Con el pecho en eternas fechas festivas.



Me cobijo bajo las mantas y los truenos. Bajo las gafas de leer y la coleta mal hecha. Con la cara lavada y el alma sucia. Tecleando inútiles ideas de cabezas paranoicas. La vecina grita, el ascensor baja y mi tensión sigue subiendo. Los libros entreabiertos cubren el desorden, las cortinas ya no sirven de escondite. La radio pierde sintonías y mi sensatez, esa, también. El polvo tapiza las estanterías, las fotos, las evocaciones de besos dados y sin dar. El teléfono ya no saluda ni tampoco se despide, mi lengua ya no se desgasta con juramentos en arameo. La cólera ha venido dispuesta a quedarse. Reina de corazones sin amor, sin caballero. Con la cama desecha y la corona empeñada. 
Y que no. No hay cuentos que prevengan ese final. 
Y las maldiciones se duplican, se triplican en busca de justicia terrenal. Justo al empezar de cada día, de cada amanecer nublado. Como la hora de regreso de las prostitutas, los yonkis y los corredores de juergas. Como la hora feliz de los borrachos. 
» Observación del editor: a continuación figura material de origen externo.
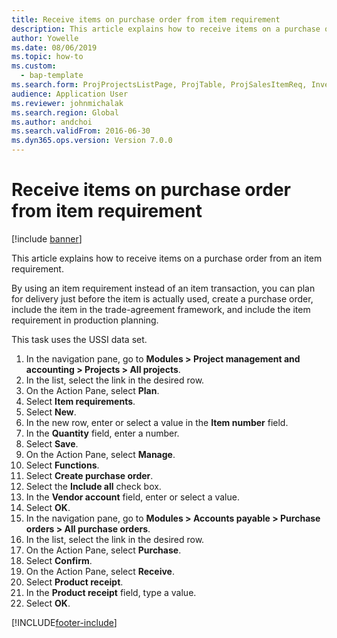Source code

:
 ```yaml
--- 
title: Receive items on purchase order from item requirement
description: This article explains how to receive items on a purchase order from an item requirement. 
author: Yowelle
ms.date: 08/06/2019
ms.topic: how-to 
ms.custom: 
  - bap-template
ms.search.form: ProjProjectsListPage, ProjTable, ProjSalesItemReq, InventItemIdLookupSimple, PurchCreateFromSalesOrder, VendAccountItemLookup, PurchTable, PurchEditLines   
audience: Application User 
ms.reviewer: johnmichalak
ms.search.region: Global
ms.author: andchoi
ms.search.validFrom: 2016-06-30 
ms.dyn365.ops.version: Version 7.0.0 
---
```

# Receive items on purchase order from item requirement

[!include [banner](../../includes/banner.md)]

This article explains how to receive items on a purchase order from an item requirement.

By using an item requirement instead of an item transaction, you can plan for delivery just before the item is actually used, create a purchase order, include the item in the trade-agreement framework, and include the item requirement in production planning. 

This task uses the USSI data set.

1. In the navigation pane, go to **Modules > Project management and accounting > Projects > All projects**.
2. In the list, select the link in the desired row.
3. On the Action Pane, select **Plan**.
4. Select **Item requirements**.
5. Select **New**.
6. In the new row, enter or select a value in the **Item number** field.
7. In the **Quantity** field, enter a number.
8. Select **Save**.
9. On the Action Pane, select **Manage**.
10. Select **Functions**.
11. Select **Create purchase order**.
12. Select the **Include all** check box.
13. In the **Vendor account** field, enter or select a value.
14. Select **OK**.
15. In the navigation pane, go to **Modules > Accounts payable > Purchase orders > All purchase orders**.
16. In the list, select the link in the desired row.
17. On the Action Pane, select **Purchase**.
18. Select **Confirm**.
19. On the Action Pane, select **Receive**.
20. Select **Product receipt**.
21. In the **Product receipt** field, type a value.
22. Select **OK**.



[!INCLUDE[footer-include](../../includes/footer-banner.md)]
Las desgracias deben tener horarios de desgaste. Que se lo digan a las lágrimas saladas, a los puños cerrados, a los ojos transitados de rabia. Porque a estás alturas reinventarse ya ha pasado de moda. Y suena lejano dentro del mismo agotamiento. Agota, más que otra cosa, estar agotada. Y cansada del cansancio. 
Dependiente exclusiva de la luz apagada, las canciones sin traducción, y la amistad fiable de mi edredón. 
Con las sienes repletas de planes malavenidos y confusiones vitales.
Con el pecho en eternas fechas festivas.